O Estado não pode aplicar pena prevista no Código Penal a um indígena quando o acusado já foi punido pela própria comunidade. O entendimento é do Tribunal de Justiça de Roraima, que acolheu argumento da Advocacia-Geral da União em decisão inédita.
O caso trata de homicídio praticado por índio contra outro da mesma tribo, dentro da terra Manoá-Pium, na reserva Raposa Serra da Lua, em Roraima. O Ministério Público de Roraima ofereceu denúncia com base no artigo 121 do Código, aceita pela comarca da cidade de Bonfim (RR).
Entretanto, segundo as procuradorias federais em Roraima (PF/RR) e especializada junto à Fundação Nacional do Índio (PFE/Funai), unidades da AGU que ingressaram no caso como parte interessada, o artigo 57 do Estatuto do Índio traz implícita a vedação à punição dupla, chamada de bis in idem, o que afasta a aplicação da lei penal.
Os procuradores federais explicaram que pela regra do Estatuto será "tolerada a aplicação, pelos grupos tribais, de acordo com as instituições próprias, de sanções penais ou disciplinares contra os seus membros, desde que não revistam caráter cruel ou difamante, proibida em qualquer caso a pena de morte".
Os advogados públicos alegaram, ainda, que deveria prevalecer o chamado "direito consuetudinário", em que os costumes praticados na tribo devem prevalecer sobre o direito formal brasileiro.
A Turma Criminal do TJ-RR concordou com os argumentos da AGU. Segundo a sentença, se o crime foi punido conforme os usos e costumes da comunidade indígena, os quais são protegidos por força do artigo 231 da Constituição, e "desde que observados os limites do artigo 57 do Estatuto do Índio, que veda a aplicação de penas cruéis, infamantes e a pena de morte, há de se considerar penalmente responsabilizada a conduta do apelado".
Sanções da tribo
Na cultura indígena, a maioria das sanções aplicadas nestas situações não são caracterizadas por privação da liberdade. Os índios entendem que o cárcere retira uma força de trabalho da comunidade, de modo que são aplicadas outras medidas.
No caso, lideranças das comunidades Anauá, Manoá e Wai Wai impuseram ao índio, dentre outras, a sanção de remoção, ou seja, a saída da comunidade Manoá por cinco anos, período no qual ele deverá prestar trabalho comunitário e cumprir o regimento interno do povo Wai Wai. O índio também não poderá comercializar nenhum produto sem permissão da tribo onde estará instalado. Deverá, ainda, aprender a cultura e a língua dos Wai Wai.

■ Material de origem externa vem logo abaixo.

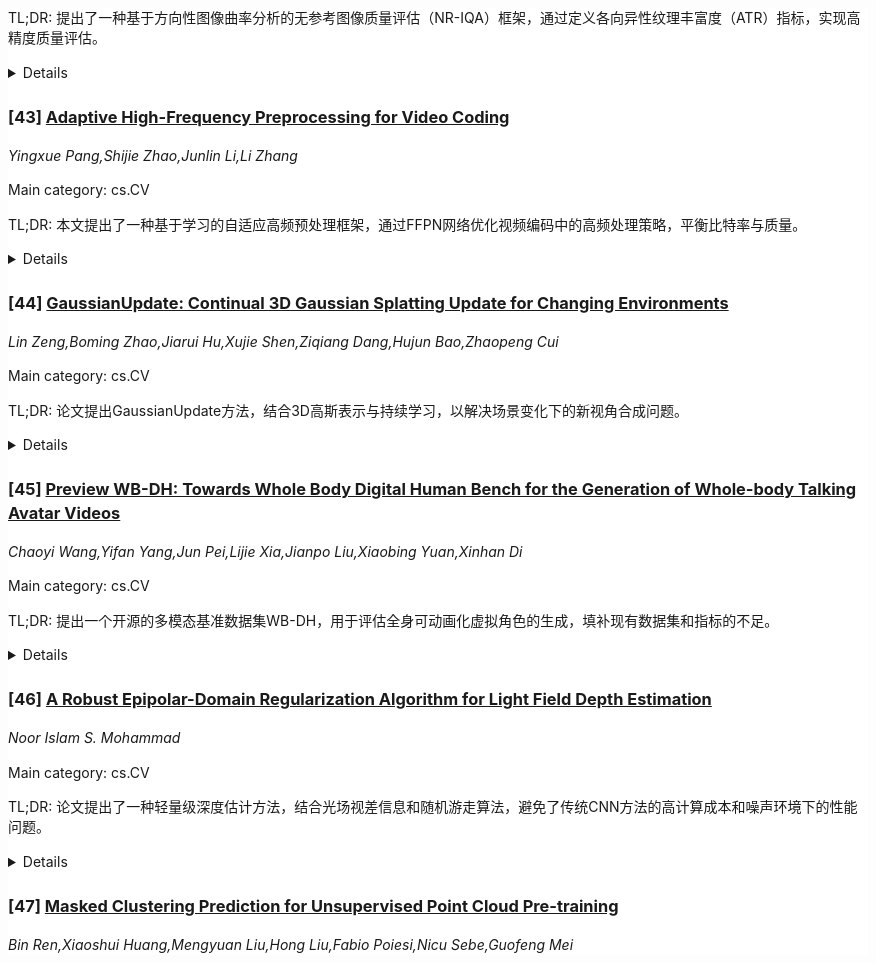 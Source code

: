 TL;DR: 提出了一种基于方向性图像曲率分析的无参考图像质量评估（NR-IQA）框架，通过定义各向异性纹理丰富度（ATR）指标，实现高精度质量评估。


<details><summary>Details</summary></details>


### [43] [Adaptive High-Frequency Preprocessing for Video Coding](https://arxiv.org/abs/2508.08849)
*Yingxue Pang,Shijie Zhao,Junlin Li,Li Zhang*

Main category: cs.CV

TL;DR: 本文提出了一种基于学习的自适应高频预处理框架，通过FFPN网络优化视频编码中的高频处理策略，平衡比特率与质量。


<details><summary>Details</summary></details>


### [44] [GaussianUpdate: Continual 3D Gaussian Splatting Update for Changing Environments](https://arxiv.org/abs/2508.08867)
*Lin Zeng,Boming Zhao,Jiarui Hu,Xujie Shen,Ziqiang Dang,Hujun Bao,Zhaopeng Cui*

Main category: cs.CV

TL;DR: 论文提出GaussianUpdate方法，结合3D高斯表示与持续学习，以解决场景变化下的新视角合成问题。


<details><summary>Details</summary></details>


### [45] [Preview WB-DH: Towards Whole Body Digital Human Bench for the Generation of Whole-body Talking Avatar Videos](https://arxiv.org/abs/2508.08891)
*Chaoyi Wang,Yifan Yang,Jun Pei,Lijie Xia,Jianpo Liu,Xiaobing Yuan,Xinhan Di*

Main category: cs.CV

TL;DR: 提出一个开源的多模态基准数据集WB-DH，用于评估全身可动画化虚拟角色的生成，填补现有数据集和指标的不足。


<details><summary>Details</summary></details>


### [46] [A Robust Epipolar-Domain Regularization Algorithm for Light Field Depth Estimation](https://arxiv.org/abs/2508.08900)
*Noor Islam S. Mohammad*

Main category: cs.CV

TL;DR: 论文提出了一种轻量级深度估计方法，结合光场视差信息和随机游走算法，避免了传统CNN方法的高计算成本和噪声环境下的性能问题。


<details><summary>Details</summary></details>


### [47] [Masked Clustering Prediction for Unsupervised Point Cloud Pre-training](https://arxiv.org/abs/2508.08910)
*Bin Ren,Xiaoshui Huang,Mengyuan Liu,Hong Liu,Fabio Poiesi,Nicu Sebe,Guofeng Mei*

Em deliberação anterior do conselho da comunidade indígena do Manoá, outras ações já haviam sido impostas, como a construção de uma casa para a esposa da vítima e a proibição de se ausentar da região sem permissão da tribo. Todas as medidas foram aplicadas tendo como base a autoridade, o uso e os costumes indígenas.
Caso inédito
Segundo o procurador federal Danilo Gouveia de Lima, que atuou no processo, o caso é inédito no direito brasileiro. "Pela primeira vez, a Justiça interpretou o artigo 57 do Estatuto do Índio à luz do artigo 231 da Constituição Federal de 1998 para conferir às comunidades indígenas autonomia no campo jurídico-penal, seguindo precedentes do direito comparado, aplicado nos EUA e na Guatemala", destacou.
Gouveia de Lima explicou que a atuação da AGU no caso pautou-se pelas regras legais e pelas prerrogativas que conferem aos procuradores federais a defesa dos interesses indígenas em juízo, inclusive na área criminal. Com informações da Assessoria de Imprensa da AGU.
Apelação Criminal 0090.10.000302-0 – TJ-RR
Revista Consultor Jurídico, 20 de fevereiro de 2016.